Sueur froide
(ou pourquoi j’ai choisi traductrice
et pas DRH, comme métier)
L’aut’jour, j’ai vu passer le nom de X sur la liste des inscrits à une soirée de traducteurs à laquelle je devais me rendre. Et j’ai pensé : « Aïe. » (Mais en plus vulgaire.) J’espérais naïvement ne jamais recroiser X de toute ma vie et, dans les faits, cela faisait plus de six ans que j’avais réussi à l’éviter, donc on était en bonne voie.
X, c’était un traducteur qui travaillait pour A. quand j’y étais salariée (j’y ai relu des traductions et simulé des sous-titres à la chaîne pendant quelques mois en 2005).

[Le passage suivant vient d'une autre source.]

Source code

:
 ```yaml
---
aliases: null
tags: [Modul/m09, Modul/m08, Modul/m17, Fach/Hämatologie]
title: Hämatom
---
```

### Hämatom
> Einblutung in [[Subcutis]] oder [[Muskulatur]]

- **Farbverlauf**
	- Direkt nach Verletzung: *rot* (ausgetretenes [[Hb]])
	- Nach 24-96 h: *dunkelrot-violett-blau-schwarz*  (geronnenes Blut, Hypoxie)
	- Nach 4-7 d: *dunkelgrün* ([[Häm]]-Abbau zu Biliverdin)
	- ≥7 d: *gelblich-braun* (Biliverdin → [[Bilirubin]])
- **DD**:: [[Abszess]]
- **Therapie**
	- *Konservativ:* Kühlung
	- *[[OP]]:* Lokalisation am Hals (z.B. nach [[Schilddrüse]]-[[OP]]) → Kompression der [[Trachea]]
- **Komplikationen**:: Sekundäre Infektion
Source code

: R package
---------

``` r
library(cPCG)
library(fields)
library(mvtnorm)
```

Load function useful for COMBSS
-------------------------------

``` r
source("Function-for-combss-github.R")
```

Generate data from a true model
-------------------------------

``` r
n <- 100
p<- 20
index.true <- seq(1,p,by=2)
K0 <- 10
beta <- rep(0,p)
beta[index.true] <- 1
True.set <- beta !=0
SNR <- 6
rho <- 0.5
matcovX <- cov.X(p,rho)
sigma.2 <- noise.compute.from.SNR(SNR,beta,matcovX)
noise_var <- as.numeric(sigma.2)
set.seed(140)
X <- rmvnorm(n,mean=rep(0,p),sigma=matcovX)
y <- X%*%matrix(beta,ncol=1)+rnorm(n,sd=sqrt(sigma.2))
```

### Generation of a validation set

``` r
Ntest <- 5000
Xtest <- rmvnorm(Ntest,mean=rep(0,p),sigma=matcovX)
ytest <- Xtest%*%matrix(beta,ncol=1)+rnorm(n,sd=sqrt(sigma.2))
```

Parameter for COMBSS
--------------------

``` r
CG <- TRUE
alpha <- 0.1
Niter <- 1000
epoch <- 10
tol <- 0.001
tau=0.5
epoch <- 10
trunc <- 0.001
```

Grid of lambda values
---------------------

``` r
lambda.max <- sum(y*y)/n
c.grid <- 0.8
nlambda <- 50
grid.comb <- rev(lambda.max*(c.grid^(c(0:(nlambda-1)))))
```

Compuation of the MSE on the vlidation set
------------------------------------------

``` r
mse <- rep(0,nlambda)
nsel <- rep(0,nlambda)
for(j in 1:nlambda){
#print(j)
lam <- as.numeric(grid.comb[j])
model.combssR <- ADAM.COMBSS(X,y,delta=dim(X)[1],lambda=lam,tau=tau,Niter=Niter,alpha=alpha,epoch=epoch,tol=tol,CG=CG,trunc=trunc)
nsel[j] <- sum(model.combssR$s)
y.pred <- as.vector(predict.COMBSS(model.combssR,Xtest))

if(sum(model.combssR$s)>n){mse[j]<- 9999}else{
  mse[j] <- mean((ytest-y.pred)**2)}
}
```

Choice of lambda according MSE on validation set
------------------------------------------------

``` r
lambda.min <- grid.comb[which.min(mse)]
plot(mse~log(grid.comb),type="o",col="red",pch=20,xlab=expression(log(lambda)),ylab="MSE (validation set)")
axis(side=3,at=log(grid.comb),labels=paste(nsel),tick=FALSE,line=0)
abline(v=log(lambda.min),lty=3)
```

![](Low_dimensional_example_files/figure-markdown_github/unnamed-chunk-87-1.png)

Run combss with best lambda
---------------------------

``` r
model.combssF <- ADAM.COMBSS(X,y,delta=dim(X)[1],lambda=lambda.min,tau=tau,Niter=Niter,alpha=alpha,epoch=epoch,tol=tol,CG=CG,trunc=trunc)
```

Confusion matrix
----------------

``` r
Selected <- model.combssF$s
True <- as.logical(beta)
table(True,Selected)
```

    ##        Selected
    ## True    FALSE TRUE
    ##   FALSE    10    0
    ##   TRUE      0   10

X travaillait beaucoup pour A., il adaptait pour eux entre deux et quatre programmes par mois dans des genres variés et pour différentes chaînes (de l’émission people au docu intello, en passant par la téléréalité).
Je ne l’ai vu en chair et en os qu’une fois : 1 m 90 au bas mot, une carrure d’armoire à glace, une roulée au bec (allumée, bien sûr) (oui, dans mon bureau) (en même temps, moi aussi je clopais dans mon bureau) (autres temps, autres mœurs) et une expression de poète maudit qui n’allait pas du tout avec son look de déménageur et sa chemise à carreaux. Les rares fois où je l’avais au téléphone, il m’expliquait que ce qu’on lui faisait traduire était de la merde et qu’il en avait marre d’adapter des programmes qui n’étaient rien d’autre que de la vilaine propagande capitalistico-américaine voyeuriste et démago destinée à enfumer les masses.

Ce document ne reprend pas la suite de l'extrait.